Ann: Update on FDA Meeting for Remestemcel-L in Paediatric GvHD, page-61

My take:

1. Potency assay agreed - check.
2. Data to support in vitro immunomodulatory activity of Rem-L (SI advised data in hand) - likely check at next meeting (SI is confident).
3. By demonstrating the relevance of the in vitro potency assay to in vivo clinical outcomes (Point 2 above) MSB believes this will suffice in demonstrating Rem-L consistency in their Phase III study (i.e. standardised to identity, strength, quality, purity, and dosage form).

In other words, if SI can check off Point 2 (demonstrating in vitro immunomodulatory activity) then this can be linked to in vivo Phase III clinical outcomes demonstrated, therefore addressing the need for another trial (i.e. no need for another trial).

This checks off the CRL points previously:
* Potency assay (agreed in announcement)
* Another trial (probably not needed if SI can demonstrate Point 2 and authorities agree Point 2 can be linked to actual clinical outcomes via way of standardised measures of strength, purity etc.

From memory our trials were based on different products so to say. Initial Rem-L and then improved Rem-L after manufacturing improvements - resulting in product being more effective. Therefore not all our data compares apples to apples so to say (may make the FDA uncomfortable). It seems SI has addressed this by comparing patient outcomes on the two different batches and found the improved Rem-L had better patient results (and now has potency data to support this finding). From memory phase III primarily used improved Rem-L after manufacturing improvements (and a smaller amount of the older product pre-manufacturing improvements).

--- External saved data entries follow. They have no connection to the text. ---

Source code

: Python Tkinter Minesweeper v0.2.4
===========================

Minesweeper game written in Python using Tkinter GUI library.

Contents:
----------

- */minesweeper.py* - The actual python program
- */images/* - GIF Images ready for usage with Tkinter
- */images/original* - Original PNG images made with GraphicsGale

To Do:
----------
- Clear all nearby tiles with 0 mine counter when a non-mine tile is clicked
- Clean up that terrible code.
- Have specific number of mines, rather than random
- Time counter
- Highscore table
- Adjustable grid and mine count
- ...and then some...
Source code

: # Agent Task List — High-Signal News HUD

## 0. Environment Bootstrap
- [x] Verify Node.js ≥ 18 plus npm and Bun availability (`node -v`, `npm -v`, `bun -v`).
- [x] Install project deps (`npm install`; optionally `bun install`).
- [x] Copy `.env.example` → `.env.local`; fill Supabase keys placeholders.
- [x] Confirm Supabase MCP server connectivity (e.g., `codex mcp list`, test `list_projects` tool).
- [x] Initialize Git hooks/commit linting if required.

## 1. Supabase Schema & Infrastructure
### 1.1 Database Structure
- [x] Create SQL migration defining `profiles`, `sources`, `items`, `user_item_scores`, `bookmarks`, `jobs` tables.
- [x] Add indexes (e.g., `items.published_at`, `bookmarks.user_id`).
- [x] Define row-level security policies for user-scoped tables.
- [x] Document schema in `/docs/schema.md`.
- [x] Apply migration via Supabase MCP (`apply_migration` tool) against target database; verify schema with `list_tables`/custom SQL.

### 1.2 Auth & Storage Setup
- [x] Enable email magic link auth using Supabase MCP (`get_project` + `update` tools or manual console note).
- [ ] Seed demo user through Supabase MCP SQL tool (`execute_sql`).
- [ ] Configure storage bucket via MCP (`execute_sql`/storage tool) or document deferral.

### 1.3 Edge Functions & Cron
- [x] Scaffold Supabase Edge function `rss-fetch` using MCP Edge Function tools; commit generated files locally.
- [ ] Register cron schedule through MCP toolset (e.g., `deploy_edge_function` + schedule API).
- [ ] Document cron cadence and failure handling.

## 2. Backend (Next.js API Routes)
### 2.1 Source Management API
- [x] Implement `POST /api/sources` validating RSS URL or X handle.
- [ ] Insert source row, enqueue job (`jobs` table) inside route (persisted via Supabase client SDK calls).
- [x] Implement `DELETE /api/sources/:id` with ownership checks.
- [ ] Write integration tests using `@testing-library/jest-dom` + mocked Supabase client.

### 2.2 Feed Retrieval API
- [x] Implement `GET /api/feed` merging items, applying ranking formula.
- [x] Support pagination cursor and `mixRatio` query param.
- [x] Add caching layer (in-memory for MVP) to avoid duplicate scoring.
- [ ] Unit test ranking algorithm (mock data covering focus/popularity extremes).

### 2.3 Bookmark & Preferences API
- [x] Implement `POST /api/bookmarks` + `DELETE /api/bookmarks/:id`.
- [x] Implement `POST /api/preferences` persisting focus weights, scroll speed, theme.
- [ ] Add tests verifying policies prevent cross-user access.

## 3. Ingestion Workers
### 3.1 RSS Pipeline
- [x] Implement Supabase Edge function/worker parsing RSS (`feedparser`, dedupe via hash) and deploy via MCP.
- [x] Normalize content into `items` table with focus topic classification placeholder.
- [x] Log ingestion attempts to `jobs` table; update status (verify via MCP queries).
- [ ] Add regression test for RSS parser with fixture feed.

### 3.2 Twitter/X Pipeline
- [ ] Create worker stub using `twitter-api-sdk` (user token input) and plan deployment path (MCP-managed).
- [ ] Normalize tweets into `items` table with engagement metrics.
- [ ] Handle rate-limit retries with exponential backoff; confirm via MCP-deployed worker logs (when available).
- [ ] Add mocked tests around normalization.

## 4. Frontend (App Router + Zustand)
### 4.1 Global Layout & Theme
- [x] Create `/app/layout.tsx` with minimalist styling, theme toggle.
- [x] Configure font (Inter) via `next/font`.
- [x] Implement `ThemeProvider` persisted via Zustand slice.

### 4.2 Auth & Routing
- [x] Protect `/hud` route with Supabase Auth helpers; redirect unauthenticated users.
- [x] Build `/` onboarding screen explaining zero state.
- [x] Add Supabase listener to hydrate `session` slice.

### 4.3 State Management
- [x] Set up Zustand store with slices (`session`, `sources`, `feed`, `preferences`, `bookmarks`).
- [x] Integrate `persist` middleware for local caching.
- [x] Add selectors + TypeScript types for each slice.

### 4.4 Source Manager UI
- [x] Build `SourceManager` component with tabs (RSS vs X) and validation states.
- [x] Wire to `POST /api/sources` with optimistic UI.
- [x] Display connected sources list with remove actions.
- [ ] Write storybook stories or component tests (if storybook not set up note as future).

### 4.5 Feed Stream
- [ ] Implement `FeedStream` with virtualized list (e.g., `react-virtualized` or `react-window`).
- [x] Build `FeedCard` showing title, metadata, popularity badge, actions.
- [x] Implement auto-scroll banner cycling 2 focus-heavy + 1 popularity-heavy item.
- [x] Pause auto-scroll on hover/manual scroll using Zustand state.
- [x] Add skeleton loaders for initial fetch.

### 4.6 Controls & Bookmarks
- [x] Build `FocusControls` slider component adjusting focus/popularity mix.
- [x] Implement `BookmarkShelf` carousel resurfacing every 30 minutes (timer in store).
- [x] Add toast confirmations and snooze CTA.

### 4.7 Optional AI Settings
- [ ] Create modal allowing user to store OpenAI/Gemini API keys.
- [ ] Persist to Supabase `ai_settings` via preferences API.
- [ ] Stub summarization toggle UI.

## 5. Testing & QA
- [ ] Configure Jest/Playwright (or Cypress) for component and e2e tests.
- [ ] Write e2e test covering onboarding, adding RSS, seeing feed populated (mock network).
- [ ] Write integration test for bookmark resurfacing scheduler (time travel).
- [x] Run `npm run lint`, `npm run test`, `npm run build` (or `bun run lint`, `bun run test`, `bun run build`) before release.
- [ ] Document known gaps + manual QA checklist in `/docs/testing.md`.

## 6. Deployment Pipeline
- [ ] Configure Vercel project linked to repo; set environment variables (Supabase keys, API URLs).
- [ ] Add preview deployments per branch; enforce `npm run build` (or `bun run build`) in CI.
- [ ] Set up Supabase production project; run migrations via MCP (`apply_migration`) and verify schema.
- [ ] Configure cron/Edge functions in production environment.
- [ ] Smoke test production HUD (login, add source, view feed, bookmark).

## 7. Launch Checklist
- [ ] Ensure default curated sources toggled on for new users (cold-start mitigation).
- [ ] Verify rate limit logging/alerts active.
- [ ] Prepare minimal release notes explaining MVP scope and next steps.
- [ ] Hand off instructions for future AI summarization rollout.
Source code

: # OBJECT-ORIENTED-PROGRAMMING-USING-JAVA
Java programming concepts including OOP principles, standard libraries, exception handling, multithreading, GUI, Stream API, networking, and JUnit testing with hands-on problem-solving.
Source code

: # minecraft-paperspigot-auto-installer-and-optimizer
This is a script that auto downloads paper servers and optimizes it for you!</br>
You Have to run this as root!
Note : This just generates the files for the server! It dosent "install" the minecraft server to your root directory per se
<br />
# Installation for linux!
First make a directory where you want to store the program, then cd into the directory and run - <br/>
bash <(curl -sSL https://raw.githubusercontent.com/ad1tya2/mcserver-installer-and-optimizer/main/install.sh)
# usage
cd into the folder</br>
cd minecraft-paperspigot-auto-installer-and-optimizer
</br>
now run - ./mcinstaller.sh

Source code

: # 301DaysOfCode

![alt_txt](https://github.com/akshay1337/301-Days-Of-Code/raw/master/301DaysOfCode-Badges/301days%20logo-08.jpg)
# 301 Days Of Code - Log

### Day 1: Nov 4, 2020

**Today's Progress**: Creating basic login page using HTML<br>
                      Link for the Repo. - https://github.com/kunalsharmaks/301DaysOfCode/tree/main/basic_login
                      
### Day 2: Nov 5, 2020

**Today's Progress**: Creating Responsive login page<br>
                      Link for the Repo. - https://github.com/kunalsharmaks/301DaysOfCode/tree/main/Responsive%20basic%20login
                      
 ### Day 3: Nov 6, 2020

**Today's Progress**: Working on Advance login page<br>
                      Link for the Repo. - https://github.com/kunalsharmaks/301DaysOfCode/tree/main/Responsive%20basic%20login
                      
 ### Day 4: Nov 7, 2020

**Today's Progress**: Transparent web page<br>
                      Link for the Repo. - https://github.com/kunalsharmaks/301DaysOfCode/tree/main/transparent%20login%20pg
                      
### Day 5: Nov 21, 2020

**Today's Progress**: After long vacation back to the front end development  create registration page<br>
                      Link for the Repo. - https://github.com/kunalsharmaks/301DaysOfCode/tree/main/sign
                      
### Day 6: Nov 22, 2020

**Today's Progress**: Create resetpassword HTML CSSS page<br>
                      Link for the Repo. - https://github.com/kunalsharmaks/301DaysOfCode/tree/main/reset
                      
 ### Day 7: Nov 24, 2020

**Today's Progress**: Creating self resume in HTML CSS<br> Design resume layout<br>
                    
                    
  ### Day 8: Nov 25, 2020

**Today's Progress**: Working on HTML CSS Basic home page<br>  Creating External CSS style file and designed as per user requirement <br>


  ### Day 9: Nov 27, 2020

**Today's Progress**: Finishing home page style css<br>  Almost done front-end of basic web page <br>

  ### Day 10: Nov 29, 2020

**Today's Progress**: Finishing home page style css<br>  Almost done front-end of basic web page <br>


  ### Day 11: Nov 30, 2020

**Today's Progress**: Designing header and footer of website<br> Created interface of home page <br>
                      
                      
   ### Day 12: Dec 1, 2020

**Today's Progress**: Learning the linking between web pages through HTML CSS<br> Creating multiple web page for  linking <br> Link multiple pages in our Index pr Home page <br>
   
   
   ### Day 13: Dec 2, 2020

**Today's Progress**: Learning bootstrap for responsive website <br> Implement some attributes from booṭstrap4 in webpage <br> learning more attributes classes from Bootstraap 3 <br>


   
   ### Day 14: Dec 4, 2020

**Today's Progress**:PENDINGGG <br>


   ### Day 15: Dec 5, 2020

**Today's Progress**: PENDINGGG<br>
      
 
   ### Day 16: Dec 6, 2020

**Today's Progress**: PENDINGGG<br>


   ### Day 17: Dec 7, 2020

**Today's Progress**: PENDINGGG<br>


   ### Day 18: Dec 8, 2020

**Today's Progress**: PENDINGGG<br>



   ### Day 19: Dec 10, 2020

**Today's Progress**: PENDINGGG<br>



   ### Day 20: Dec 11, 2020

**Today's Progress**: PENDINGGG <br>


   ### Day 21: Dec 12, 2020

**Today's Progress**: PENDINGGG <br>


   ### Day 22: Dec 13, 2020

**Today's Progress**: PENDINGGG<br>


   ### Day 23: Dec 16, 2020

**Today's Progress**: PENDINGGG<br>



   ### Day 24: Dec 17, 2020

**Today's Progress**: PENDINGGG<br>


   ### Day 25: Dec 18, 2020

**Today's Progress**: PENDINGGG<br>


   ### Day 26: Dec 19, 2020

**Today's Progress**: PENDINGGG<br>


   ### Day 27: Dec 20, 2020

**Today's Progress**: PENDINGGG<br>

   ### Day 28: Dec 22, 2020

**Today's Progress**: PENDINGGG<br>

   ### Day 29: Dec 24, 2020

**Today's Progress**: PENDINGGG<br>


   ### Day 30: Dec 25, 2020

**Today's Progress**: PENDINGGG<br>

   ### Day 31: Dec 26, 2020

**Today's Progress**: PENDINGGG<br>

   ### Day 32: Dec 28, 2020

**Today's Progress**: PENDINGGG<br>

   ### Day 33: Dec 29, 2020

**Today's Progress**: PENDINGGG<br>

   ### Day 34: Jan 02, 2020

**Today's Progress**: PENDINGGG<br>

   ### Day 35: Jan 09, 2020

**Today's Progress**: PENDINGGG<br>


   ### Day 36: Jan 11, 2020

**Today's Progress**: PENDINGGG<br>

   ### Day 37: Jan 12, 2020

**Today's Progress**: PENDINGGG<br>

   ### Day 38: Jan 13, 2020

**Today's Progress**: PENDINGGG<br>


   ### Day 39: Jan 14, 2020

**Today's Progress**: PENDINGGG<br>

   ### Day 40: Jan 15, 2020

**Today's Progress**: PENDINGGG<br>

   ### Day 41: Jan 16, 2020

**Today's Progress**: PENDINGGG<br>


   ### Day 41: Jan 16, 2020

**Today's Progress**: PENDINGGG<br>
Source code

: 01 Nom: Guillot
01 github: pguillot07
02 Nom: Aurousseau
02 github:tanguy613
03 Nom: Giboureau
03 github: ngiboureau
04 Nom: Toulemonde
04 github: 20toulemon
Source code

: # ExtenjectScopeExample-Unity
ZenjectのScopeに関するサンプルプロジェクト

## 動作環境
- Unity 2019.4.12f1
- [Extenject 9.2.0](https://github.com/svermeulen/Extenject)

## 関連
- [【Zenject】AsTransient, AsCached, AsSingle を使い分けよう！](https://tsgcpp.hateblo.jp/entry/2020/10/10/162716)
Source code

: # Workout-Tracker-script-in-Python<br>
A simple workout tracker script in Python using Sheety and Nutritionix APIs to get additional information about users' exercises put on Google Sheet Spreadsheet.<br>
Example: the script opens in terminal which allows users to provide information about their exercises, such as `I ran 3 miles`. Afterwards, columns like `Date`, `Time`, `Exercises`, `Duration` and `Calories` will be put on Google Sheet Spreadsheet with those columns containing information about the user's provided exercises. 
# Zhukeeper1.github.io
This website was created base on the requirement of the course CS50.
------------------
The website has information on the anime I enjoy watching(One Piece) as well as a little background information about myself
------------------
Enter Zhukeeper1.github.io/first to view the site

IMO it is this improved potency Rem-L data post-manufacturing improvements that SI now has in hand after further interrogation of the trial data (which goes a long way to explaining why the Phase III data in phase III is superior to former trials (when looking at the under 18 population only) and is about to present this to FDA/OTAT to justify that the improved efficacy is meaningful and the primary reason for better in vivo activity (as a result of manufacturing improvements). The way I read the announcement is that if this can be accepted then the FDA/OTAT will not need another trial before BLA re-submission and potential approval.

Good news if SI has data on hand to support POINT 2 above (sounds like he does) and (FDA/OTAT accepts linkage between POINT 2 above and POINT 3 - makes sense in theory - improved product biomarkers lead to better in vivo outcomes - and FDA/OTAT comforted that the improved manufacturing process is the reason the results were better in Phase III - and therefore outcomes not an inconsistency with other trials ).

Therefore this will address the need for another trial requested in BLA - in other words if above points can be established then SI believes there is no need for another trial.